The answer should be one number, the count of lines in the data with "error".

START EXERCISE INPUTS

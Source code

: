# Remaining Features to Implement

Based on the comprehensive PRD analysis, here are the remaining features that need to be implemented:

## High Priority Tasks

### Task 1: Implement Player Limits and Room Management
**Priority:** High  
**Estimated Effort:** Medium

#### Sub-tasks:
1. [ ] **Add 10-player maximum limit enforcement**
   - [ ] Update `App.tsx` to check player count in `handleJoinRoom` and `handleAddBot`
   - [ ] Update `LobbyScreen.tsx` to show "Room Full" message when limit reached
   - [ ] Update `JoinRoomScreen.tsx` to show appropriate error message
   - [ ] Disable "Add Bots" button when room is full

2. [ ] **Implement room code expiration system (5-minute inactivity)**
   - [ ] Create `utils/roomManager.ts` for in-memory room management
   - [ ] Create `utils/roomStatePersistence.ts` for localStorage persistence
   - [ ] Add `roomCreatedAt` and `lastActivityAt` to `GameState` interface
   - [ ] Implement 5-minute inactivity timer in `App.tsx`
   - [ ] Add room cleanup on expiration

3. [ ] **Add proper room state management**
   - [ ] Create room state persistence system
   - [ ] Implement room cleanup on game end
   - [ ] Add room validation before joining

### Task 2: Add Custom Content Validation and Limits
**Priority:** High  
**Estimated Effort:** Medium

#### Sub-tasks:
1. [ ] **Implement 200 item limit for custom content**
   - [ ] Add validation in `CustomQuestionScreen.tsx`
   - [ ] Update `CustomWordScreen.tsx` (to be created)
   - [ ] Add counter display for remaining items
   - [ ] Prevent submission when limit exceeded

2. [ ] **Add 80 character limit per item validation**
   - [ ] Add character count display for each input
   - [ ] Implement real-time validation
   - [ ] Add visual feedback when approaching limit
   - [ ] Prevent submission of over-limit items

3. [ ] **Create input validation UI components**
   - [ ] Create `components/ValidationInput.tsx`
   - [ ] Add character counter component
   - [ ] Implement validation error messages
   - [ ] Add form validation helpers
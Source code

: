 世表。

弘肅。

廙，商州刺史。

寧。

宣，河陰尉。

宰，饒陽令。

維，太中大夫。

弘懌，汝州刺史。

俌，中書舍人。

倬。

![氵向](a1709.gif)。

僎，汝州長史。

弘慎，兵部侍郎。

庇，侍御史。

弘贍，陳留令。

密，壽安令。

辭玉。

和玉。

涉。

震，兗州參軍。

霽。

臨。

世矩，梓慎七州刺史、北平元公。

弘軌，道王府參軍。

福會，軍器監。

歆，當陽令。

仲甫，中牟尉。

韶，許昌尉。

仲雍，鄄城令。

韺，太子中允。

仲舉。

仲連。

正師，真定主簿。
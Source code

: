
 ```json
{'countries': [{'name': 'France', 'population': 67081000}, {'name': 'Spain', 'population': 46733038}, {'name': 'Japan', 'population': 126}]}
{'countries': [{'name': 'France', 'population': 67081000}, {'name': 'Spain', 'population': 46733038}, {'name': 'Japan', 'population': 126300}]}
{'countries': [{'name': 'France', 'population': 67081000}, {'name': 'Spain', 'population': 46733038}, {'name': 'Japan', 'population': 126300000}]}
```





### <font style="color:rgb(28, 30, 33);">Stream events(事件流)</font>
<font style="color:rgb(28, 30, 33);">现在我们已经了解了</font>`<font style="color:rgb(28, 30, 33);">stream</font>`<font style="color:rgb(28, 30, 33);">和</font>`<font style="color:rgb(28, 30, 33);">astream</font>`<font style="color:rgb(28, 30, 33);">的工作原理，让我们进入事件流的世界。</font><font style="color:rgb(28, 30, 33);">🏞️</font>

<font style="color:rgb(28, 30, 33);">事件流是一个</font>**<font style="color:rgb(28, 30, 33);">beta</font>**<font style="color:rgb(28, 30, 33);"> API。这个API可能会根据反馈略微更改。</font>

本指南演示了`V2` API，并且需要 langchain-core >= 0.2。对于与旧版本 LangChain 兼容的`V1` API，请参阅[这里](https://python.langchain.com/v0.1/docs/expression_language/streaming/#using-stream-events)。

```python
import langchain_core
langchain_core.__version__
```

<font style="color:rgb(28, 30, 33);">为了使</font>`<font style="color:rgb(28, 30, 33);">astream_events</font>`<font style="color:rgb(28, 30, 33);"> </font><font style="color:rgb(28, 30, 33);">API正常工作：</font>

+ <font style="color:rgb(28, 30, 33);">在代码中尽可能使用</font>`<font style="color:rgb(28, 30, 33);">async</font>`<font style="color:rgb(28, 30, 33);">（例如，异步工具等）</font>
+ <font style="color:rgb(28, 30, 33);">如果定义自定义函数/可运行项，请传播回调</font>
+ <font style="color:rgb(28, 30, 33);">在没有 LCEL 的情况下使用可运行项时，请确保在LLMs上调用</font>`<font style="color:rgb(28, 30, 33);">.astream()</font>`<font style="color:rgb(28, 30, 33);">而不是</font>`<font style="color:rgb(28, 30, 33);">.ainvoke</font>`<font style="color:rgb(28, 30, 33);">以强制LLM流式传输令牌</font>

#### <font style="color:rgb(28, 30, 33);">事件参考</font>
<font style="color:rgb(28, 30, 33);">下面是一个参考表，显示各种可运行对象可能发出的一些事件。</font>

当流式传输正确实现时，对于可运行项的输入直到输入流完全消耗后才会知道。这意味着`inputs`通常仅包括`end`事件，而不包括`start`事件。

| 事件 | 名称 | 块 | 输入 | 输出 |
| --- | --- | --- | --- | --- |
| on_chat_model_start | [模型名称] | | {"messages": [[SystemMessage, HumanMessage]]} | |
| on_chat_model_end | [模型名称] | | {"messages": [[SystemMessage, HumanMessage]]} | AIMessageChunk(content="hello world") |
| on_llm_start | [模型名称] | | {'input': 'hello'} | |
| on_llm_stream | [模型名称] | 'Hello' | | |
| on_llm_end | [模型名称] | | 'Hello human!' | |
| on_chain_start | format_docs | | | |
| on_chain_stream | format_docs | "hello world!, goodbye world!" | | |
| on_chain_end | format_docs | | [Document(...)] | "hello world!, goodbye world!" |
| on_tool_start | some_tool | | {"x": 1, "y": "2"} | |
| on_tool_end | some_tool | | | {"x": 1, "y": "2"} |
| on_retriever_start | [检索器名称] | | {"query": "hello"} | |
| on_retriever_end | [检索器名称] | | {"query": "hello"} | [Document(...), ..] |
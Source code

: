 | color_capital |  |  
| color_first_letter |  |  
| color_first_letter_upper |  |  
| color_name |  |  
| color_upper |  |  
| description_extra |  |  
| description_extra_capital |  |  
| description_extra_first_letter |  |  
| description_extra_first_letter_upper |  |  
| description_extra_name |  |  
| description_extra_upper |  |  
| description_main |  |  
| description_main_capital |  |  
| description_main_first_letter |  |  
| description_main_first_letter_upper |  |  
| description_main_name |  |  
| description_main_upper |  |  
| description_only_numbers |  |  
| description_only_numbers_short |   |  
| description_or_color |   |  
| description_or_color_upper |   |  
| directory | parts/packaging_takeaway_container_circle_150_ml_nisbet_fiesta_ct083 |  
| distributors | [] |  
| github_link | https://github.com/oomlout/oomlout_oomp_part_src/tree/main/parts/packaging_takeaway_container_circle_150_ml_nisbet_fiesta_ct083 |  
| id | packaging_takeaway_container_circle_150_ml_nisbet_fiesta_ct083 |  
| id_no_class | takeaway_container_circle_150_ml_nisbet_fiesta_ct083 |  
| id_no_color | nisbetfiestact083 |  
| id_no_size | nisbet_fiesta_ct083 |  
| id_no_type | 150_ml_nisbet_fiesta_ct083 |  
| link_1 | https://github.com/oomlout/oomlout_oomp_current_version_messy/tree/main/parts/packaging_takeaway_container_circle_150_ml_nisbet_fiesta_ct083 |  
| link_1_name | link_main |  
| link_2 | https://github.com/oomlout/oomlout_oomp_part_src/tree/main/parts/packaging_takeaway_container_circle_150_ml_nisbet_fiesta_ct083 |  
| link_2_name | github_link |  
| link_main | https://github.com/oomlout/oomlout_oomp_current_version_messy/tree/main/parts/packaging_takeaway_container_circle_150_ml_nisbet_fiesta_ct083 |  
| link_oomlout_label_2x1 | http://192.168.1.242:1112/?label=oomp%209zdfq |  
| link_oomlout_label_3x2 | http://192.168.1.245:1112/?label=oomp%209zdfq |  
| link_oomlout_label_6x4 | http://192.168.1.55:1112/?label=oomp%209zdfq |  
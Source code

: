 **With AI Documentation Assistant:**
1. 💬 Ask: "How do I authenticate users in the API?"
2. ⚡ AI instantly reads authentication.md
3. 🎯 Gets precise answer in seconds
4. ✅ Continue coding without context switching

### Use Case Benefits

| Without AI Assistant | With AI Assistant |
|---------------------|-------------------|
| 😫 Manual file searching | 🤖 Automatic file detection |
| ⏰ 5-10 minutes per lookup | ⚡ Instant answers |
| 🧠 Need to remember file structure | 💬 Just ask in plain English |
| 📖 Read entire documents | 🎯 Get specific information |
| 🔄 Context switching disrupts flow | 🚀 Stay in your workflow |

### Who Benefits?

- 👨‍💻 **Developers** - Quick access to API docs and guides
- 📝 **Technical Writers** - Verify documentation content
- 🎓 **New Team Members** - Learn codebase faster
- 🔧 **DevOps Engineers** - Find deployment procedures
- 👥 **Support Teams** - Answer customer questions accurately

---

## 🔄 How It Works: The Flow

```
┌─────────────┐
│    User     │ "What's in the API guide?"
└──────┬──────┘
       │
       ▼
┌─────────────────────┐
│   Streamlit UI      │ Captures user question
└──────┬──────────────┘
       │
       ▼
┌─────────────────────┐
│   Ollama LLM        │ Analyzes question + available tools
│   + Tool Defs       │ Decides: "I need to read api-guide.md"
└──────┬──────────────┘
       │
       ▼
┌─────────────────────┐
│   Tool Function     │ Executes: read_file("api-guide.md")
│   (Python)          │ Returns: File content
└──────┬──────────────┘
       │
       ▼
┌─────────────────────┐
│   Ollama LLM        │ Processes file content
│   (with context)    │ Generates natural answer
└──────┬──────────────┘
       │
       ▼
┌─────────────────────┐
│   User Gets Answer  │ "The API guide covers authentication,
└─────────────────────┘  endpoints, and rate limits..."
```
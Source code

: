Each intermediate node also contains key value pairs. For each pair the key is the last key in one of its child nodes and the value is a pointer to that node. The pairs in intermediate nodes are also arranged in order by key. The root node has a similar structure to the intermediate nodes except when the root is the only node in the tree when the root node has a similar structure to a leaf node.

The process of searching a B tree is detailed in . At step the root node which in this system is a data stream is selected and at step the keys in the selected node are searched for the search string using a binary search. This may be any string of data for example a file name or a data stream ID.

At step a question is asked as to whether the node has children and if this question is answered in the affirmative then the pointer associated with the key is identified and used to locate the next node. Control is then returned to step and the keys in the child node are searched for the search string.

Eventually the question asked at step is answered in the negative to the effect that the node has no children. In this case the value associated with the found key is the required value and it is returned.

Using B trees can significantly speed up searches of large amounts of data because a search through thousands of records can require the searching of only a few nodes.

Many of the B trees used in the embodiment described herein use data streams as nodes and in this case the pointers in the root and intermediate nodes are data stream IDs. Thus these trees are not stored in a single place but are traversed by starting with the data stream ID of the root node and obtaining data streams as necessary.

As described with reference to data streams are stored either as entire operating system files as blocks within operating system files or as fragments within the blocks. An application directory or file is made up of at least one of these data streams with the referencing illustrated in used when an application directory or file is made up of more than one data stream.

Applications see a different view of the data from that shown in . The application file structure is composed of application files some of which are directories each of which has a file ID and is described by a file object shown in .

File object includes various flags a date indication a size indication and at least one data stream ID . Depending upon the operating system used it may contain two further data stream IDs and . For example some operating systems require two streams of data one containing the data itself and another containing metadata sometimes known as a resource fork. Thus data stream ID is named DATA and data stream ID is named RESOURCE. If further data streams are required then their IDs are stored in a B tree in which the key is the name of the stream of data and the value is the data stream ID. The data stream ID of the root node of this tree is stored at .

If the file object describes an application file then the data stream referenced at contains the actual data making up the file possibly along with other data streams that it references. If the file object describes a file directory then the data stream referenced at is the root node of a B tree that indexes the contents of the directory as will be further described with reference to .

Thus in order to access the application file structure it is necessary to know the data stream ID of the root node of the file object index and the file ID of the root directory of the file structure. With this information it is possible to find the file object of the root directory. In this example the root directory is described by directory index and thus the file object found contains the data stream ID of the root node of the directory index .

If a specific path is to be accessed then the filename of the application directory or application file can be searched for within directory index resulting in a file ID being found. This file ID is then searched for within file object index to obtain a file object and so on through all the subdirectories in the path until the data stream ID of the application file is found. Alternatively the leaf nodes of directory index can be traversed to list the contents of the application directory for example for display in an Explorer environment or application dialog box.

END EXERCISE INPUTS

• _ANSWER TO THIS TASK_
2